Go-Jek is valued at $9.5 billion and it has also expanded to Thailand and Singapore with the Philippines in its plans. The startup has been pretty boastful of the apparent market share it has picked up in Vietnam, where $14 billion-valued Grab is its main competitor. Go-Jek said in February that it estimated it had gained 40 percent of the two-wheeled taxi market within three months of its launch in August and that its food service became “the leading player among comparable food delivery services.”

Go-Jek said in a statement today that Go-Viet has “completed millions of trips” and is growing at 50 percent per month.

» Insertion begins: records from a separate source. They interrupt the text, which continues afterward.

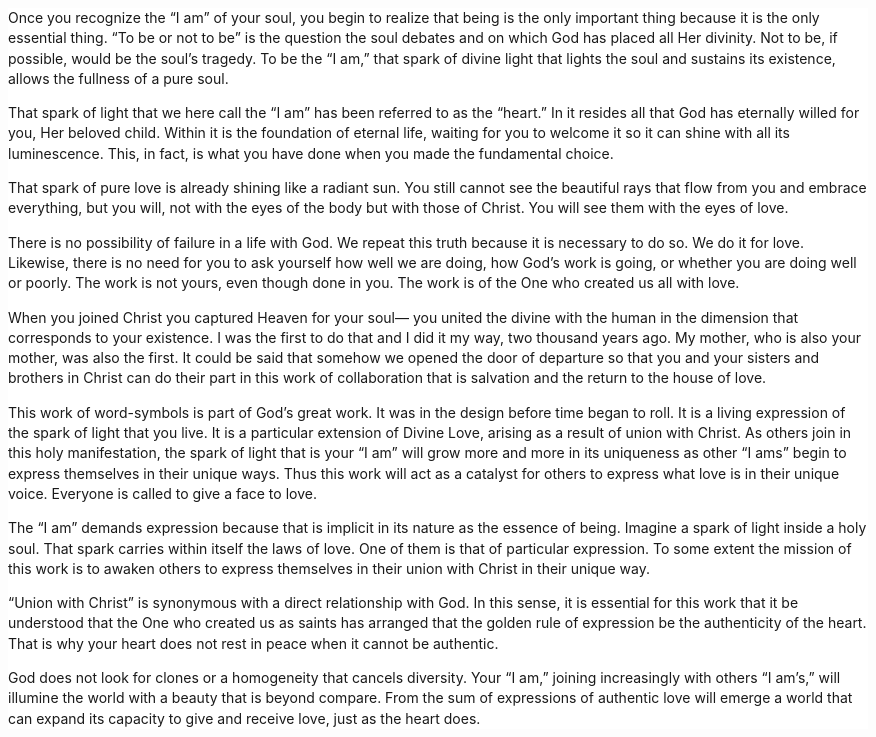 Once you recognize the “I am” of your soul, you begin to realize that being is
the only important thing because it is the only essential thing. “To be or not
to be” is the question the soul debates and on which God has placed all Her
divinity. Not to be, if possible, would be the soul’s tragedy. To be the “I
am,” that spark of divine light that lights the soul and sustains its
existence, allows the fullness of a pure soul.

That spark of light that we here call the “I am” has been referred to as the
“heart.” In it resides all that God has eternally willed for you, Her beloved
child. Within it is the foundation of eternal life, waiting for you to welcome
it so it can shine with all its luminescence. This, in fact, is what you have
done when you made the fundamental choice.

That spark of pure love is already shining like a radiant sun. You still cannot
see the beautiful rays that flow from you and embrace everything, but you will,
not with the eyes of the body but with those of Christ. You will see them with
the eyes of love.

There is no possibility of failure in a life with God. We repeat this truth
because it is necessary to do so. We do it for love. Likewise, there is no
need for you to ask yourself how well we are doing, how God’s work is going, or
whether you are doing well or poorly. The work is not yours, even though done
in you. The work is of the One who created us all with love.

When you joined Christ you captured Heaven for your soul— you united the divine
with the human in the dimension that corresponds to your existence. I was the
first to do that and I did it my way, two thousand years ago. My mother, who is
also your mother, was also the first. It could be said that somehow we opened
the door of departure so that you and your sisters and brothers in Christ can
do their part in this work of collaboration that is salvation and the return to
the house of love.

This work of word-symbols is part of God’s great work. It was in the design
before time began to roll. It is a living expression of the spark of light that
you live. It is a particular extension of Divine Love, arising as a result of
union with Christ. As others join in this holy manifestation, the spark of
light that is your “I am” will grow more and more in its uniqueness as other “I
ams” begin to express themselves in their unique ways. Thus this work will act
as a catalyst for others to express what love is in their unique voice.
Everyone is called to give a face to love.

The “I am” demands expression because that is implicit in its nature as the
essence of being. Imagine a spark of light inside a holy soul. That spark
carries within itself the laws of love. One of them is that of particular
expression. To some extent the mission of this work is to awaken others to
express themselves in their union with Christ in their unique way.

“Union with Christ” is synonymous with a direct relationship with God. In
this sense, it is essential for this work that it be understood that the One
who created us as saints has arranged that the golden rule of expression be the
authenticity of the heart. That is why your heart does not rest in peace when
it cannot be authentic.

God does not look for clones or a homogeneity that cancels diversity. Your “I
am,” joining increasingly with others “I am’s,” will illumine the world with a
beauty that is beyond compare. From the sum of expressions of authentic love
will emerge a world that can expand its capacity to give and receive love, just
as the heart does.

Take all those numbers with a pinch of salt since it isn’t clear where the figures originate from and Go-Jek is in ‘fundraising mode’ right now. Even giving it the benefit of the doubt, any market share it gained on arrival would likely be down to the generous subsidies that are typically dolled out when a new company comes to town.
Still, bringing in a new leader — and one with the background of Le — looks like a coup, although her role building out Go-Viet’s on-demand business will be quite different from that of anchoring Facebook or running Misfit/Fossil.

“I’ve seen how the success of Go-Jek’s multi-service platform has transformed the lives of so many people in Indonesia and want to see the same happen in Vietnam,” Le said in a statement.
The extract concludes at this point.